I also made use of global variables whenever possible to simplify the arguments passed between functions.
I implemented this with the KF interpolating between measurements, allowing the robot to adjust control inputs very quickly (the speed of the loop was about 10ms).
while (millis() - start_time < runtime) //run for a fixed amount of time
{
// attempt to refresh sensor data
if ( (tof1Counter < MAX_TIME_STAMPS) && (tof2Counter < MAX_TIME_STAMPS) )
{
collect_tof();
}
// predict new distance value
kalman(x, sigma, Ad, Bd, Sigma_u, Sigma_z, C, uf);
float current_distance = tof_kalman[pidCounter];
// calculate error
float error = current_distance - target;
float prev_error = tof_kalman[pidCounter-1] - target;
// calculate PID input and send to motors
pid_control_input[pidCounter] = send_control_input(kp, ki, kd, error, prev_error, df_alpha);
// update time array + counter
pid_time_stamps[pidCounter] = millis();
pidCounter = pidCounter + 1;
}
When tuning my controller, there were many parameters to consider:
Kp and Kd (I left out an integrator term for this lab; ess was low).
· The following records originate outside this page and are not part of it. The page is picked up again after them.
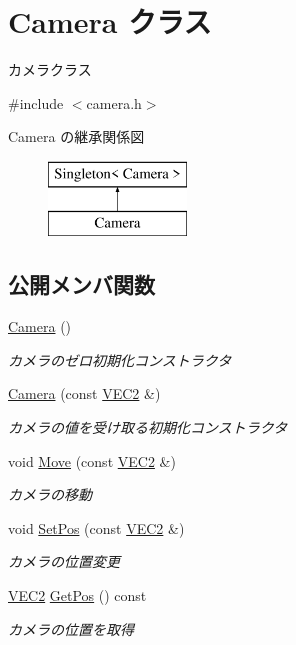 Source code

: \hypertarget{class_camera}{}\section{Camera クラス}
\label{class_camera}


カメラクラス  




{\ttfamily \#include $<$camera.\+h$>$}

Camera の継承関係図\begin{figure}[H]
\begin{center}
\leavevmode
\includegraphics[height=2.000000cm]{class_camera}
\end{center}
\end{figure}
\subsection*{公開メンバ関数}
\begin{DoxyCompactItemize}
\item 
\mbox{\hyperlink{class_camera_a01f94c3543f56ede7af49dc778f19331}{Camera}} ()
\begin{DoxyCompactList}\small\item\em カメラのゼロ初期化コンストラクタ \end{DoxyCompactList}\item 
\mbox{\hyperlink{class_camera_afe282ee51f1f39c041b0e7de9386cc6d}{Camera}} (const \mbox{\hyperlink{transform_8h_afb0c5e21d4133ff4f200992c0b534e1b}{V\+E\+C2}} \&)
\begin{DoxyCompactList}\small\item\em カメラの値を受け取る初期化コンストラクタ \end{DoxyCompactList}\item 
void \mbox{\hyperlink{class_camera_a5c6b7ad424d835a3022393099886a90b}{Move}} (const \mbox{\hyperlink{transform_8h_afb0c5e21d4133ff4f200992c0b534e1b}{V\+E\+C2}} \&)
\begin{DoxyCompactList}\small\item\em カメラの移動 \end{DoxyCompactList}\item 
void \mbox{\hyperlink{class_camera_af79aa3fedd030712e7fa122a2ea88b48}{Set\+Pos}} (const \mbox{\hyperlink{transform_8h_afb0c5e21d4133ff4f200992c0b534e1b}{V\+E\+C2}} \&)
\begin{DoxyCompactList}\small\item\em カメラの位置変更 \end{DoxyCompactList}\item 
\mbox{\hyperlink{transform_8h_afb0c5e21d4133ff4f200992c0b534e1b}{V\+E\+C2}} \mbox{\hyperlink{class_camera_ac3b4f1248489c0ac0faa521329de71cd}{Get\+Pos}} () const
\begin{DoxyCompactList}\small\item\em カメラの位置を取得 \end{DoxyCompactList}\end{DoxyCompactItemize}
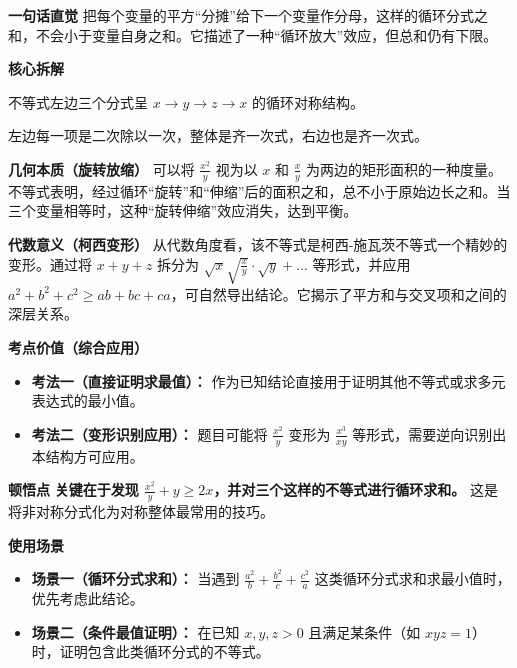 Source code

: \begin{explanationbox}
\textbf{\textcolor{CExplanation}{一句话直觉}}
把每个变量的平方“分摊”给下一个变量作分母，这样的循环分式之和，不会小于变量自身之和。它描述了一种“循环放大”效应，但总和仍有下限。

\medskip
\textbf{\textcolor{CExplanation}{核心拆解}}
\begin{description}[style=nextline, leftmargin=2.8em, labelsep=0.5em, itemsep=0.45em]
    \item[\textbf{要点一（结构对称）：}] 不等式左边三个分式呈 $x \to y \to z \to x$ 的循环对称结构。
    \item[\textbf{要点二（分式降幂）：}] 左边每一项是二次除以一次，整体是齐一次式，右边也是齐一次式。
\end{description}

\medskip
\textbf{\textcolor{CExplanation}{几何本质（旋转放缩）}}
可以将 $\frac{x^2}{y}$ 视为以 $x$ 和 $\frac{x}{y}$ 为两边的矩形面积的一种度量。不等式表明，经过循环“旋转”和“伸缩”后的面积之和，总不小于原始边长之和。当三个变量相等时，这种“旋转伸缩”效应消失，达到平衡。

\medskip
\textbf{\textcolor{CExplanation}{代数意义（柯西变形）}}
从代数角度看，该不等式是柯西-施瓦茨不等式一个精妙的变形。通过将 $x+y+z$ 拆分为 $\sqrt{x}\sqrt{\frac{x}{y}} \cdot \sqrt{y} + \dots$ 等形式，并应用 $a^2+b^2+c^2 \geq ab+bc+ca$，可自然导出结论。它揭示了平方和与交叉项和之间的深层关系。

\medskip
\textbf{\textcolor{CExplanation}{考点价值（综合应用）}}
\begin{itemize}[leftmargin=*, itemsep=0.5em, topsep=0.4em]
    \item \textbf{考法一（直接证明求最值）：} 作为已知结论直接用于证明其他不等式或求多元表达式的最小值。
    \item \textbf{考法二（变形识别应用）：} 题目可能将 $\frac{x^2}{y}$ 变形为 $\frac{x^3}{xy}$ 等形式，需要逆向识别出本结构方可应用。
\end{itemize}

\medskip
\textbf{\textcolor{CExplanation}{顿悟点}}
\textbf{关键在于发现 $\frac{x^2}{y} + y \geq 2x$，并对三个这样的不等式进行循环求和。} 这是将非对称分式化为对称整体最常用的技巧。

\medskip
\textbf{\textcolor{CExplanation}{使用场景}}
\begin{itemize}[leftmargin=*, itemsep=0.5em, topsep=0.4em]
    \item \textbf{场景一（循环分式求和）：} 当遇到 $\frac{a^2}{b}+\frac{b^2}{c}+\frac{c^2}{a}$ 这类循环分式求和求最小值时，优先考虑此结论。
    \item \textbf{场景二（条件最值证明）：} 在已知 $x,y,z>0$ 且满足某条件（如 $xyz=1$）时，证明包含此类循环分式的不等式。
\end{itemize}
\end{explanationbox}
The gains had the same effect as in the previous PID lab. The added challenge was that each time a new sensor value came in, the filtered data would jump to adjust to this, causing a derivative spike. I added a LPF to deal with this noise.
Measurement uncertainty. Lowering the sensor uncertainty led to a filter that followed the TOF sensors very closely - making this too low would mean the filter was subject to the same noise as the sensors. Too high, and the filter may drift too far away from the actual values.
Process uncertainty. Sig1 and sig2 represent the uncertainty in the process model for position and velocity, respectively. Low values for these parameters indicate high confidence in the model's predictions, causing the filter to rely more on its internal dynamics and respond less to sensor updates. High values signal low trust in the model, making the filter lean more heavily on sensor measurements. Risks and benefits of over/undertuning are similar to that of measurement uncertainty.
m and d. While these terms were estimated from experimental trials, they could still be tweaked. A larger m meant that the dynamics represented a car with more inertia - a control input would accelerate the car less. d plays more of a role scaling the maximum velocity and also how quickly speed decays when a control input is removed.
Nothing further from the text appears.